Even at quite a young age, I knew I was attracted to men. I realise this is not the case for every gay man, that’s just how it was for me. It felt quite natural to be interested in men’s bodies but I knew it was something I could not talk about. I thought it would not be considered acceptable to those around me – my family, friends, teachers, neighbours – in fact an unacceptable thing to mention generally to anyone. And I was right. My childhood and adolescence was spent in Brisbane, the third largest Australian city, in the 1970s and 80s. For these 2 decades, homosexual sex was not only a taboo topic, but outright illegal. No one was talking about it, few were prepared to listen and men expressing love and desire towards each other risked 14 years imprisonment.

Not only was homosexual sex a criminal offence throughout the state of Queensland up until 1990, there were also no mainstream representations of what we might now call gay identity. Those in my extended family, the other kids at my school and characters in the tv shows we watched, referred to ‘poofs’ and ‘poofters’. As a young boy I heard these expressions almost daily. They were insults shouted at those who had cut in front in traffic, taken too long in a conversation at the bottle shop or dropped a pass in the State of Origin rugby. They were also terms of contempt for men who did not dress according to gender norms or wore an earing. They were used to describe both Frank Spencer, the central character of one British comedy series ‘Some Mothers Do ‘Ave ‘Em (a heterosexually oriented man with mannerisms considered feminine) and Mr Humphries, a character in another called ‘Are you Being Served?’ (a homosexual man whose sexual orientation is conveyed through innuendo and never explicitly confirmed). There were also the many ‘poofters’ who reputedly hung out in toilet blocks or isolated beaches. My teachers, parents and the Courier-Mail continually warned me that these men ‘preyed on young boys’. So homosexuality and child sexual abuse were conflated as a singular reviled form of evil.
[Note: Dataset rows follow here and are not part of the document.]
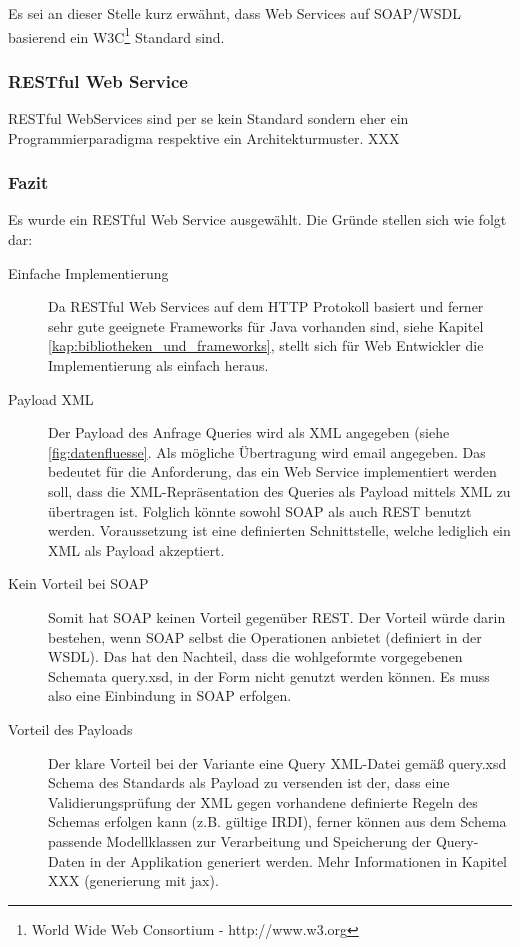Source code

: Es sei an dieser Stelle kurz erwähnt, dass Web Services auf SOAP/WSDL basierend ein W3C\footnote{World Wide Web Consortium - http://www.w3.org} Standard sind. 

\subsubsection{RESTful Web Service}  
RESTful WebServices sind per se kein Standard sondern eher ein Programmierparadigma respektive ein Architekturmuster. 
XXX

\subsubsection{Fazit}
Es wurde ein RESTful Web Service ausgewählt. Die Gründe stellen sich wie folgt dar:

\begin{description}
\item[Einfache Implementierung] Da RESTful Web Services auf dem HTTP Protokoll basiert und ferner sehr gute geeignete Frameworks für Java vorhanden sind, siehe Kapitel \ref{kap:bibliotheken_und_frameworks}, stellt sich für Web Entwickler die Implementierung als einfach heraus.
\item[Payload XML] Der Payload des Anfrage Queries wird als XML angegeben (siehe \ref{fig:datenfluesse}. Als mögliche Übertragung wird email angegeben. Das bedeutet für die Anforderung, das ein Web Service  implementiert werden soll, dass die XML-Repräsentation des Queries als Payload mittels XML zu übertragen ist. Folglich könnte sowohl SOAP als auch REST benutzt werden. Voraussetzung ist eine definierten Schnittstelle, welche lediglich ein XML als Payload akzeptiert. 
\item[Kein Vorteil bei SOAP] Somit hat SOAP keinen Vorteil gegenüber REST. Der Vorteil würde darin bestehen, wenn SOAP selbst die Operationen anbietet (definiert in der WSDL). Das hat den Nachteil, dass die wohlgeformte vorgegebenen Schemata query.xsd, in der Form nicht genutzt werden können. Es muss also eine Einbindung in SOAP erfolgen. 
\item[Vorteil des Payloads] Der klare Vorteil bei der Variante eine Query XML-Datei gemäß query.xsd Schema des Standards als Payload zu versenden ist der, dass eine Validierungsprüfung der XML gegen vorhandene definierte Regeln des Schemas erfolgen kann (z.B. gültige IRDI), ferner können aus dem Schema passende Modellklassen zur Verarbeitung und Speicherung der Query-Daten in der Applikation generiert werden. Mehr Informationen in Kapitel XXX (generierung mit jax).  
\end{description}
Coming Out of a Sexuality of Shame and Loneliness

As a young man, I didn’t identify with either Frank Spencer or Mr Humphries and tried to avoid public toilets whenever possible. I had read the explicit and enlightened advice about sexuality in my sister’s Cleo magazines (thank you Ita Buttrose!) and knew there was nothing physically wrong with me because I was attracted to men’s bodies. But at the same time I had no way of describing my sexuality or who I was. Somehow I knew I was not the only boy who felt the way I did but I didn’t imagine having much else in common with those other boys or men. It felt quite lonely and shameful.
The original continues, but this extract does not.